Transform annual tmaxXF to COG and publish STAC metadata for a single NEX-GDDP model

anayeaye commented 8 months ago

What

The annual number of days with a maximum temperature greater than 90F has been selected as the pilot Climdex Nex-GDDP dataset for VEDA. This metric is one of the 5 thresholds included in tmaxXF netCDFs. We have a version of this index for each of the 35 NEX-GDDP CMIP6 models with multiple SSPs each. This pilot is to transform and ingest tmaxXF for a single model, not all 35 yet.

Details

Raw data in protected veda-uah bucket: s3://cmip6-staging/climdex/tmaxXF/ACCESS-CM2/*.nc
Destination pattern: ~s3://veda-data-store-staging/climdex/tmaxXF/ACCESS-CM2/*.tif (if we do ingest all 35 models we will want this key structure to compare model usage and for browsability)~ EDIT see update
Pilot model: ACCESS-CM2
Pilot scenarios (based on shared socioeconomic pathways): SSP126, SSP245, SSP370, SSP585, (& historical)
Climdex.org

Transformation notes

explode the netCDF variables to a single COG per threshold. The 90F threshold is the priority for this Climdex, start with that and add the others time permitting.
these data have already been aligned to -180 to 180
pixel reference has been corrected to pixel as area (the expected upper left reference cell description for a tif versus referring to the center of the grid cell)
these data do need to be flipped when transformed to COG, though
choose rasterio's COG deflate profile and use a predictor (check that output file size is properly compressed)

STAC notes

Refer to CMIP6 STAC extension and implement where straight forward. This does not need to be perfect or complete, we can learn from our choices before ingesting more Climdex and models.
Titles, variable names, and units are all described in the NetCDF
Consider 4 collections for this pilot. While this flat structure will not scale for nex-gddp it could make it easier for us to fast track Climdex for the dashboard and provide an experience similar to the old CMIP6 dashboard
Proposed 4 Collections
- tmaxxf-access-cm2-ssp126
- - -ssp245, -ssp370, -ssp585
Proposed items will have one asset per each of the 5 thresholds
Consider padding each collection with duplicate item records for the 65 years of historical data for the model (this would make a time series of 1950 to 2100 possible

AC

[x] netCDFs 'exploded' to single band yearly COGs (1 per threshold EDIT: starting with 90F threshold only)
[x] stac metadata generated and ingested
[ ] collection definition(s) stored in veda-data
[ ] transformation code and metadata generation stored in veda-data or stactools a branch on either project with a notebook is fine ~- [ ] BONUS if this is cake, consider repeating for one more model for the pilot~
[x] Coordinate veda-config (usually data services end with STAC metadata but for this rush delivery we should ensure that the data make it to the dashboard so update the mdx or make sure there is clear information for a hand off)

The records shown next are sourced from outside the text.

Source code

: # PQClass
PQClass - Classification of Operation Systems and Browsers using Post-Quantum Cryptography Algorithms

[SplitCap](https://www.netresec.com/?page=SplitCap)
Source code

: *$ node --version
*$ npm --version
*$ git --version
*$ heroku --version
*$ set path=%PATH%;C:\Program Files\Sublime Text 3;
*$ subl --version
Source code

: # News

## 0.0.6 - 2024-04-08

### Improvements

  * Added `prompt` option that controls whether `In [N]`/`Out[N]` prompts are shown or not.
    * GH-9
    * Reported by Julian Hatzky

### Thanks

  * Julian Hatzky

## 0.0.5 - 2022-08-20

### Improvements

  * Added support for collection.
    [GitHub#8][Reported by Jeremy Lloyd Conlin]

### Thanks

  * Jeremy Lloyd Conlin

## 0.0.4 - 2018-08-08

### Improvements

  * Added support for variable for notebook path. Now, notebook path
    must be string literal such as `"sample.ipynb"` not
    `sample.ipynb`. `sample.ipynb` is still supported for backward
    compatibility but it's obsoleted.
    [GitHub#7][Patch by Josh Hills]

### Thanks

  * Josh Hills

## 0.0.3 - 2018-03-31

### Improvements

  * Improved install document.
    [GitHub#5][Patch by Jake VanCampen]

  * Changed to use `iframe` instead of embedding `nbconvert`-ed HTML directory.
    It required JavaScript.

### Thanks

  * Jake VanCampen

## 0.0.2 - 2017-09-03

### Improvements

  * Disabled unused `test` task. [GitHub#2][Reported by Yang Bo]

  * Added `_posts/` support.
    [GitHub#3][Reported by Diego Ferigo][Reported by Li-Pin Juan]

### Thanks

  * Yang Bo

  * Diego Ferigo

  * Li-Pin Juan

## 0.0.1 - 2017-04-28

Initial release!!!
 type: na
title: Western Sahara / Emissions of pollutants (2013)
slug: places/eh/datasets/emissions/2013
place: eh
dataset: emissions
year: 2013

anayeaye commented 8 months ago

UPDATE: Streamlined Plan

4 collections

One collection for each SSP

climdex-tmaxxf-access-cm2-ssp126
climdex-tmaxxf-access-cm2-ssp245
climdex-tmaxxf-access-cm2-ssp370
climdex-tmaxxf-access-cm2-ssp585
historical was not requested so we will not use it for stage 1

Items within these collections:

each item will have a single asset named tmax_above_90 (later we may add other thresholds as assets but not for Nov 17)
example asset href: s3://veda-data-store-staging/climdex-tmaxxf-access-cm2-ssp126/tmaxXF-ACCESS-CM2-ssp126_tmax_above_90_<year>.tif (_compressed.nc is replaced with _tmax_above_90_<year>.tif)
86 items will be created for each year in the ssp

Ingest plan

Publish transformed COGs to `veda-data-store-staging//
Publish the 4 collections
If we set things up this way we should be able to use airflow pipelines to generate item and insert metadata, confirm that we can use start/end datetime as expected and any other common properties we need

anayeaye commented 7 months ago

@SwordSaintLancelot I had a look at the first outputs in s3://climatedashboard-data/climdex/tmaxXF/ACCESS-CM2/ and they look good. I have a couple requests for the files before we publish the objects in veda-data-store-staging

Suggested changes

Use DEFLATE instead of LZW compression (as in: da.rio.to_raster("<outname>.tif", driver="COG", compress=compress))
Filename adjustment, new pattern instead of tmaxXF-ACCESS-CM2-ssp126_tmax_above_90_2015.tif, use tmaxXF-ACCESS-CM2-ssp126_2015_tmax_above_90.tif. As in put the year before the netcdf variable name <netcdf-basename>_<YYYY>_<VARIABLE_NAME>.tif. _I think this will make it easier to generate multi asset STAC items: for the 86 years in the source file with basename tmaxXF-ACCESS-CM2-ssp126_compressed.nc we will want to generate a STAC items with ids 'tmaxXF-ACCESS-CM2-ssp126_<YYYY>_

Object publication

After those adjustments I think we are good to publish the objects for the 4 collections to veda-data-store-staging as s3://veda-data-store-staging/<collection-id>/<filename.tif>. For this pilot work I think we should just use a simple collection-id/files path instead of copying the complex storage structure that was in the original request (for the sake of making airflow ingests easy--does that sound right @ividito?). As in:

s3://veda-data-store-staging/climdex-tmaxxf-access-cm2-ssp126/
     tmaxXF-ACCESS-CM2-ssp126_tmax_above_90_2015.tif
     tmaxXF-ACCESS-CM2-ssp126_tmax_above_90_2016.tif

Sample nc2cog transformation code

import s3fs 
import xarray as xr

# Open NetCDF with s3fs and read to xarray using h5netcdf engine
fs = s3fs.S3FileSystem()

VARIABLE_NAME = "tmax_above_90"
aws_url = "s3://cmip6-staging/climdex/tmaxXF/ACCESS-CM2/tmaxXF-ACCESS-CM2-ssp126_compressed.nc"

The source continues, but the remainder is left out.